Return the run of lines below that opens with the line containing "- [环境安装](/program/golang/install.md)" and closes with the line containing "- [docker-compose](/container/docker/docker-compose.md)", keeping each one exact.

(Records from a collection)
____________

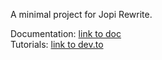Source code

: A minimal project for Jopi Rewrite.

Documentation: [link to doc](https://github.com/johanpiquet/jopi-rewrite?tab=readme-ov-file#documentation)  
Tutorials: [link to dev.to](https://dev.to/johanpiquet)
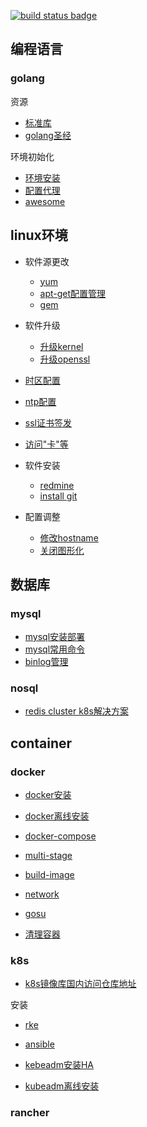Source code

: [![build status badge](https://img.shields.io/travis/docker-library/docker/master.svg?label=docker%20)](/container/docker)
## 编程语言
### golang

资源

- [标准库](https://studygolang.com/pkgdoc)
- [golang圣经](https://books.studygolang.com/gopl-zh)

环境初始化

- [环境安装](/program/golang/install.md)
- [配置代理](/program/golang/delegate.md)
- [awesome](https://github.com/avelino/awesome-go)

## linux环境

- 软件源更改
    - [yum](/linux/yum.md)
    - [apt-get配置管理](/linux/apt.md)
    - [gem](/linux/gem.md)
    
- 软件升级
    - [升级kernel](/linux/kernel.md)
    - [升级openssl](/linux/openssl.md)

- [时区配置](/linux/timezone.md)

- [ntp配置](/linux/ntp.md)

- [ssl证书签发](/linux/cert.md)

- [访问"卡"等](/linux/block.md)

- 软件安装
    - [redmine](/linux/redmine.md)
    - [install git](/shell/git.md)

- 配置调整
    - [修改hostname](/linux/hostname.md)
    - [关闭图形化]()
    
## 数据库

### mysql

- [mysql安装部署](/database/mysql/install.md)
- [mysql常用命令](/database/mysql/cmd.md)
- [binlog管理](/database/mysql/binlog.md)

### nosql

- [redis cluster k8s解决方案](/database/redis-cluster-k8s.md)

## container
### docker

- [docker安装](/container/docker/docker-install.md)

- [docker离线安装](/container/docker/docker-install-offline.md)

- [docker-compose](/container/docker/docker-compose.md)

- [multi-stage](/container/docker/docker-multi-stage.md)

- [build-image](/container/docker/docker-image.md)

- [network](/container/docker/docker-network.md)

- [gosu](https://blog.csdn.net/boling_cavalry/article/details/93380447)

- [清理容器](/container/docker/clean.md)

### k8s

- [k8s镜像库国内访问仓库地址](/container/k8s/mirror.md)

安装

- [rke](/container/k8s/k8s-rke.md)

- [ansible](https://github.com/easzlab/kubeasz)

- [kebeadm安装HA](/container/k8s/k8s-kubeadm.md)

- [kubeadm离线安装](/container/k8s/kubeadm-offline.md)

### rancher

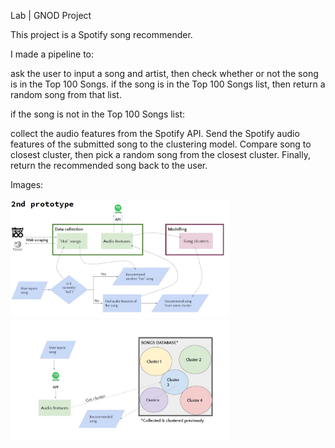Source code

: Lab | GNOD Project

This project is a Spotify song recommender. 

I made a pipeline to:

ask the user to input a song and artist, then check whether or not the song is in the Top 100 Songs.
if the song is in the Top 100 Songs list, then return a random song from that list.                         
                         
                         
if the song is not in the Top 100 Songs list:

collect the audio features from the Spotify API. Send the Spotify audio features of the submitted song to the clustering model.
Compare song to closest cluster, then pick a random song from the closest cluster. Finally, return the recommended song back to the user.


Images:


<img src="images/prototype2.0.png" width="350" title="prototype 2">
<img src="images/prototype2.1.png" width="350" title="prototype 2.1">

____________

Output |
- [环境安装](/program/golang/install.md)
- [配置代理](/program/golang/delegate.md)
- [awesome](https://github.com/avelino/awesome-go)

## linux环境

- 软件源更改
    - [yum](/linux/yum.md)
    - [apt-get配置管理](/linux/apt.md)
    - [gem](/linux/gem.md)
    
- 软件升级
    - [升级kernel](/linux/kernel.md)
    - [升级openssl](/linux/openssl.md)

- [时区配置](/linux/timezone.md)

- [ntp配置](/linux/ntp.md)

- [ssl证书签发](/linux/cert.md)

- [访问"卡"等](/linux/block.md)

- 软件安装
    - [redmine](/linux/redmine.md)
    - [install git](/shell/git.md)

- 配置调整
    - [修改hostname](/linux/hostname.md)
    - [关闭图形化]()
    
## 数据库

### mysql

- [mysql安装部署](/database/mysql/install.md)
- [mysql常用命令](/database/mysql/cmd.md)
- [binlog管理](/database/mysql/binlog.md)

### nosql

- [redis cluster k8s解决方案](/database/redis-cluster-k8s.md)

## container
### docker

- [docker安装](/container/docker/docker-install.md)

- [docker离线安装](/container/docker/docker-install-offline.md)

- [docker-compose](/container/docker/docker-compose.md)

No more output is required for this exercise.